En conséquence, je vous serais reconnaissant de bien vouloir m'indiquer les dispositions que vous entendrez prendre pour modifier la législation en matière d'attestation d'accueil afin de permettre de contrôler des situations constatées mais non maîtrisées.
M. le président. La parole est à M. le ministre délégué.
M. Patrick Devedjian ministre délégué aux libertés locales. Monsieur le sénateur, votre question est tout à fait pertinente et touche à un sujet délicat.
Les ressortissants français, tout comme les ressortissants étrangers qui résident régulièrement sur le territoire national, peuvent recevoir librement chez eux des étrangers. Il s'agit du domaine de la vie privée qui ne peut faire l'objet de contrôles tatillons.
Toutefois, les autorités publiques doivent pouvoir vérifier que le système des attestations d'accueil ne permet pas la mise en place de filières d'immigration clandestine. Or, comme vous l'avez souligné, monsieur le sénateur, la suppression en 1998 du contrôle des certificats d'hébergement au profit de la procédure très allégée des attestations d'accueil a considérablement réduit le contrôle qui est exercé.
L'augmentation considérable des attestations d'accueil ces dernières années ne s'explique pas seulement par l'attribution de visas supplémentaires.

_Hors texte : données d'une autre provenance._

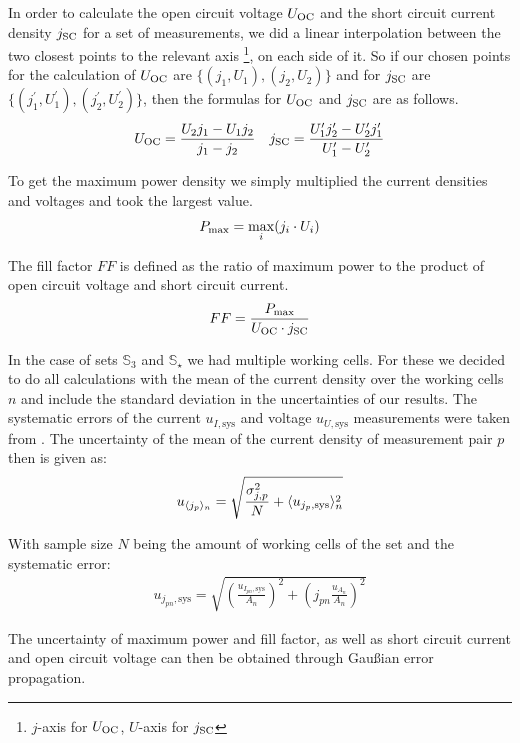\documentclass[a4paper,10pt,twocolumn]{article}
\begin{document}
\begin{extract*}
In order to calculate the open circuit voltage $U_{\text{OC}}$ and the short circuit current density $j_{\text{SC}}$ for a set of measurements, we did a linear interpolation between the two closest points to the relevant axis \footnote{$j$-axis for $U_{\text{OC}}$, $U$-axis for $j_{\text{SC}}$}, on each side of it. So if our chosen points for the calculation of $U_{\text{OC}}$ are $\{(j_1,U_1),(j_2,U_2)\}$ and for $j_{\text{SC}}$ are $\{(j_1^\prime,U_1^\prime),(j_2^\prime,U_2^\prime)\}$, then the formulas for $U_{\text{OC}}$ and $j_{\text{SC}}$ are as follows.
\begin{align}
	U_{\text{OC}} = \frac{U_2 j_1 - U_1 j_2}{j_1-j_2}\quad j_{\text{SC}} = \frac{U_1^\prime j_2^\prime - U_2^\prime j_1^\prime}{U_1^\prime-U_2^\prime}
\end{align}

To get the maximum power density we simply multiplied the current densities and voltages and took the largest value.
\begin{align}
	P_{\text{max}} = \max_{i} (j_i\cdot U_i)
\end{align}

The fill factor $FF$ is defined as the ratio of maximum power to the product of open circuit voltage and short circuit current.
\begin{align}
	FF = \frac{P_{\text{max}}}{U_{\text{OC}} \cdot j_{\text{SC}}}
\end{align}

In the case of sets $\mathbb{S}_3$ and $\mathbb{S}_\star$ we had multiple working cells. For these we decided to do all calculations with the mean of the current density over the working cells $n$ and include the standard deviation in the uncertainties of our results. The systematic errors of the current $u_{I,\text{sys}}$ and voltage $u_{U,\text{sys}}$ measurements were taken from \cite{keithley}. The uncertainty of the mean of the current density of measurement pair $p$ then is given as:
\begin{align}
	u_{\langle j_p \rangle_n} = \sqrt{\frac{\sigma_{j,p}^2}{N} + \langle u_{j_p,\text{sys}} \rangle_n^2}
\end{align}

With sample size $N$ being the amount of working cells of the set and the systematic error:
\begin{align}
	u_{j_{pn},\text{sys}} = \sqrt{ \left( \frac{ u_{I_{pn},\text{sys}}}{A_n}\right)^2+\left( j_{pn}\frac{u_{A_n}}{A_n} \right)^2}
\end{align}

The uncertainty of maximum power and fill factor, as well as short circuit current and open circuit voltage can then be obtained through Gaußian error propagation.


\end{extract*}
\end{document}
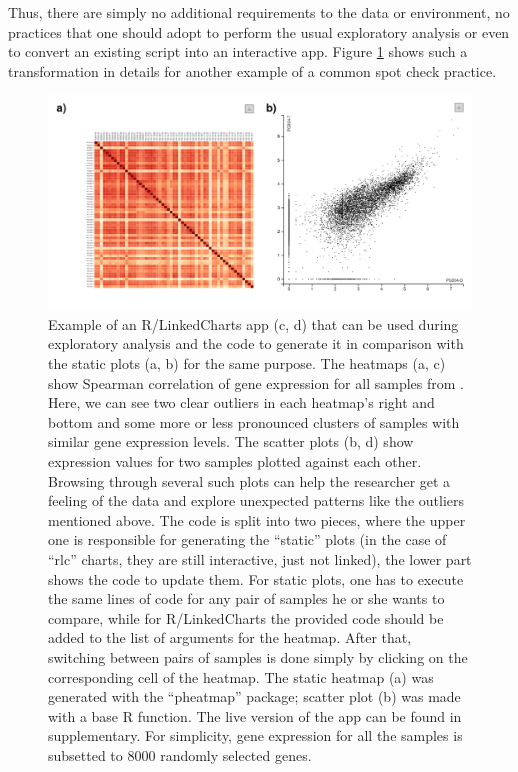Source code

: \documentclass[twocolumn,10pt]{article}
\begin{document}
Thus, there are simply no additional requirements to the data or environment, no practices that one should adopt to perform the usual exploratory analysis or even to convert an existing script into an interactive app. Figure \ref{FigE} shows such a transformation in details for another example of a common spot check practice.

\begin{figure}[t]
  \includegraphics[width=\textwidth]{FigE/figE.png}
  \caption{ Example of an R/LinkedCharts app (c, d) that can be used during exploratory analysis and the code to generate it in comparison with the static plots (a, b) for the same purpose. The heatmaps (a, c) show Spearman correlation of gene expression for all samples from \citet{conway_2015}. Here, we can see two clear outliers in each heatmap's right and bottom and some more or less pronounced clusters of samples with similar gene expression levels. The scatter plots (b, d) show expression values for two samples plotted against each other. Browsing through several such plots can help the researcher get a feeling of the data and explore unexpected patterns like the outliers mentioned above. The code is split into two pieces, where the upper one is responsible for generating the ``static'' plots (in the case of ``rlc'' charts, they are still interactive, just not linked), the lower part shows the code to update them. For static plots, one has to execute the same lines of code for any pair of samples he or she wants to compare, while for R/LinkedCharts the provided code should be added to the list of arguments for the heatmap. After that, switching between pairs of samples is done simply by clicking on the corresponding cell of the heatmap. The static heatmap (a) was generated with the ``pheatmap'' package; scatter plot (b) was made with a base R function. The live version of the app can be found in supplementary. For simplicity, gene expression for all the samples is subsetted to 8000 randomly selected genes.}
  \label{FigE}
\end{figure}
\end{document}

En effet, vous l'avez rappelé, monsieur le sénateur, les maires ont pu constater des fraudes à plusieurs reprises. Certaines familles prétendent tout simplement héberger au même moment plusieurs ressortissants étrangers, alors même que leur appartement ne s'y prête pas, de toute évidence.
Nos postes consulaires à l'étranger ont également relevé un certain nombre de fraudes.
Je rappelle que les autorités concernées peuvent refuser la délivrance de l'attestation d'accueil en l'absence de pièces justificatives - mais en général cette formalité est respectée - ou si elles ont la certitude de l'existence d'une fraude. Il n'en reste pas moins que cette procédure des attestations d'accueil doit faire l'objet très rapidement de réformes. Le Gouvernement s'est penché sur ce problème. L'idée qui a été retenue jusqu'à maintenant et sur laquelle il travaille serait de rétablir le contrôle des attestations d'accueil par l'Office des migrations internationales.
Tels sont les éléments de réponse que je peux vous apporter, monsieur le sénateur. Soyez assuré que le Gouvernement est très conscient de cette difficulté que vous avez soulignée à juste titre. (Applaudissements sur les travées du RPR, des Républicains et Indépendants et de l'Union centriste.)
M. le président. La parole est à M. Jean-Patrick Courtois.
M. Jean-Patrick Courtois. Je veux remercier M. le ministre de sa proposition et lui dire qu'elle répond aux attentes des maires, qu'il connaît bien, étant maire lui-même.